Simulation - Wacker Chemie AG


Simulation

Prozesse aus dem Computer

„Die Geometrie eines Moleküls – das heißt seine dreidimensionale Struktur – hat ganz entscheidende Auswirkungen auf seine Eigenschaften“, sagt Dr. Jutta Köhler, Expertin für die Modellierung von Molekülen am Consortium, der Forschungseinrichtung der Wacker Chemie AG. Für die Entwicklung neuer chemischer Produkte ist es sehr interessant zu wissen, wie ein Molekül tatsächlich auf molekularer Ebene aussieht. So sind zum Beispiel Cyclodextrin-Moleküle so angeordnet, dass sich in ihrem Inneren ein Hohlraum ergibt. Dieser Hohlraum kann ein anderes Molekül als Gast aufnehmen und unter bestimmten Bedingungen wieder freisetzen. Die Kunst dabei ist, ein Cyclodextrin herzustellen, dessen Hohlraum exakt so groß ist, dass ein Gastmolekül genau hineinpasst..

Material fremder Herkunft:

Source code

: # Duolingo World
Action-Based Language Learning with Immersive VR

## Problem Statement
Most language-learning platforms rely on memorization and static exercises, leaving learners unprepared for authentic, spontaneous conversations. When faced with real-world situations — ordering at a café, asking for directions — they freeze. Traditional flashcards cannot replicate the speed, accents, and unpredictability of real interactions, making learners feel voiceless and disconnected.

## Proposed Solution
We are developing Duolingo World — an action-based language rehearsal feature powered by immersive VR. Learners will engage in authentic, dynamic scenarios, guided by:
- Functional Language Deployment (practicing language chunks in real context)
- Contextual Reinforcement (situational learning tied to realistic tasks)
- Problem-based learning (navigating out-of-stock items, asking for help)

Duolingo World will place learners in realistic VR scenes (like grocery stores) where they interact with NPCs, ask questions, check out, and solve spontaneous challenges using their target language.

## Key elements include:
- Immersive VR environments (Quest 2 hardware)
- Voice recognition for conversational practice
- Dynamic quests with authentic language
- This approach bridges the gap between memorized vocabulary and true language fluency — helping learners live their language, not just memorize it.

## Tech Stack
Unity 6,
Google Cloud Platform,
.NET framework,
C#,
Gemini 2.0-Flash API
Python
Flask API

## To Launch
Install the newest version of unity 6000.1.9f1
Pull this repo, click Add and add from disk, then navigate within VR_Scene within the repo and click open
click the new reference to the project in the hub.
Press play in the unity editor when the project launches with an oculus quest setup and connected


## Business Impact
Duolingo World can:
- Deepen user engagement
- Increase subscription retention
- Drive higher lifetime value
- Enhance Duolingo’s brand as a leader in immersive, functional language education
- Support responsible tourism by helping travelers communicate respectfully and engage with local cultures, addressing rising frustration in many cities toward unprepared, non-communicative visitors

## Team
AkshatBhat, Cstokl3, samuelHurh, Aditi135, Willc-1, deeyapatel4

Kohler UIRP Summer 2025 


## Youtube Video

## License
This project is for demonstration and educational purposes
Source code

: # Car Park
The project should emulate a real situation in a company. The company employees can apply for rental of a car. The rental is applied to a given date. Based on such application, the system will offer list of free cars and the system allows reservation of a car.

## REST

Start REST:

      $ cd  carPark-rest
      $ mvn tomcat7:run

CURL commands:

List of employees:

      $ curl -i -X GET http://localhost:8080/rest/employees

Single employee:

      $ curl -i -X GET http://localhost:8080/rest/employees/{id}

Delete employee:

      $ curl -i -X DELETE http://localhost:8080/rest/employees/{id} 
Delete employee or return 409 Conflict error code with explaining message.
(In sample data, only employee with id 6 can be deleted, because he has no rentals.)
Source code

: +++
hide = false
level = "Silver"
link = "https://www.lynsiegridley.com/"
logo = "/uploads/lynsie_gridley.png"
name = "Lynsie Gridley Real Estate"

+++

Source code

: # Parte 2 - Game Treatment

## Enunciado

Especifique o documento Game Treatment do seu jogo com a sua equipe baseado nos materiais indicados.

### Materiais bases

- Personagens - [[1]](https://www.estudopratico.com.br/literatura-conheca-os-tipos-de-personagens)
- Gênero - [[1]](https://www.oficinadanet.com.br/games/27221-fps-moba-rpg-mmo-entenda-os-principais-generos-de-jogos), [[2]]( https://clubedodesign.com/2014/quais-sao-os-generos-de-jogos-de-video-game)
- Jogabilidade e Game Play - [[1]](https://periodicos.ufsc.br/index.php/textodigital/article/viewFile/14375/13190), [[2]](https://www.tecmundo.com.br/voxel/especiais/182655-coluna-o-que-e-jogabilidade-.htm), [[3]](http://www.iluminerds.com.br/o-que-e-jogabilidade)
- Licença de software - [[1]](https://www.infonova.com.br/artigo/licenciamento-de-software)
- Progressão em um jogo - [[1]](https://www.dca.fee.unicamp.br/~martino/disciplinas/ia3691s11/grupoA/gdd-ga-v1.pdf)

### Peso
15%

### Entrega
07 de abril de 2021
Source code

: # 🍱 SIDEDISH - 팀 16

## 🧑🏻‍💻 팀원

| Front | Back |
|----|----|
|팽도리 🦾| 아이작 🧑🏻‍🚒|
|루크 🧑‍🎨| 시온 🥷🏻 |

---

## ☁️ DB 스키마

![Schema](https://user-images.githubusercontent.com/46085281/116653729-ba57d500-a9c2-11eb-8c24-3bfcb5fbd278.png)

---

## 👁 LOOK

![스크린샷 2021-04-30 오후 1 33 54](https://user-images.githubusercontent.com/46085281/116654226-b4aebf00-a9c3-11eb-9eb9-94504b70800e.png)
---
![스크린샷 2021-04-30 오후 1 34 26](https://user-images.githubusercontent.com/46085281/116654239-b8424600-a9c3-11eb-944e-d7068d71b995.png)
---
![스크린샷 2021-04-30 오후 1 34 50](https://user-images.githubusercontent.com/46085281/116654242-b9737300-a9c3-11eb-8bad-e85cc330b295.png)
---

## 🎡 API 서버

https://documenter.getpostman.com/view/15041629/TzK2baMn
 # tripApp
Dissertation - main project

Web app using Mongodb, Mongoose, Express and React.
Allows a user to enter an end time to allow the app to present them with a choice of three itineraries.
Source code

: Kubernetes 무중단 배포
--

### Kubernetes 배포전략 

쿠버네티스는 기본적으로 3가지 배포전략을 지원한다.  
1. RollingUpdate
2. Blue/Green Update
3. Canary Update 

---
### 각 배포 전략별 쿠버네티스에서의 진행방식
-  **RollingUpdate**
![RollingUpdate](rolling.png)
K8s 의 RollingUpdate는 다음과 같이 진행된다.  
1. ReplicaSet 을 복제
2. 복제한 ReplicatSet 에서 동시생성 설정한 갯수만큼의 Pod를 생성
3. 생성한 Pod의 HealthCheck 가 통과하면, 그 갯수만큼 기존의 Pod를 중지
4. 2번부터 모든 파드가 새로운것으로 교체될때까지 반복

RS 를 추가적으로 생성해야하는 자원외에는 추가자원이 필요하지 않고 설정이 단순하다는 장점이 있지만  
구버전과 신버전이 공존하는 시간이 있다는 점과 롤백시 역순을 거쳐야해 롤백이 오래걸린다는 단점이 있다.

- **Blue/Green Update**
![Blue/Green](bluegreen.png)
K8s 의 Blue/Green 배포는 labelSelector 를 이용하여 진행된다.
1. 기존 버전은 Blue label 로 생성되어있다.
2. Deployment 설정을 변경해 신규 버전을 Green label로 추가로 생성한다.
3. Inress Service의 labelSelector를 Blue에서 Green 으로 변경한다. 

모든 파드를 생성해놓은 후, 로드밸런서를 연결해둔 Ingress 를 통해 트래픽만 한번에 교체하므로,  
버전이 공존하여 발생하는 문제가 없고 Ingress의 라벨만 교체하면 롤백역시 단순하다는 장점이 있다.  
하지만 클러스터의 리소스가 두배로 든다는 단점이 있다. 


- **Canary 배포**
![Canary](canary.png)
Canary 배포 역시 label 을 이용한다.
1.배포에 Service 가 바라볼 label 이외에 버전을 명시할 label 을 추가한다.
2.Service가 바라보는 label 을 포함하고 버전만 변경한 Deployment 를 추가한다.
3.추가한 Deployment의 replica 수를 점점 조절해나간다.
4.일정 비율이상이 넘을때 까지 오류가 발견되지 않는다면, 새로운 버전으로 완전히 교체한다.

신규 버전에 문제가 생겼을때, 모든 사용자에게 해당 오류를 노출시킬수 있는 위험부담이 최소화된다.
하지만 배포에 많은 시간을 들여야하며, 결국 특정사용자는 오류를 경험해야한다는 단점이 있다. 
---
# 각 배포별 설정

Dr. Jutta Köhler leitet ein Team in der Konzernforschung von WACKER, das sich mit der Modellierung von Molekülen befasst. Die Ladungsoberfläche des Cyclodextrinkomplexes im Hintergrund wurde mit Turbomole/COSMO-RS 2011 berechnet.

Hier kommen Simulationen ins Spiel. Am Computer konstruieren Jutta Köhler und ihre Mitarbeiter mehrere Molekülmodelle. Diese werden dann in molekulardynamischen Simulationen und/oder quantenmechanischen Berechnungen simuliert und optimiert. Die natürlichen Bewegungen der Atome und Moleküle in Abhängigkeit von vielen Faktoren werden dabei sichtbar. Das „beste“ Molekülmodell wird dem Labor vorgeschlagen, um es im realen Experiment zu testen.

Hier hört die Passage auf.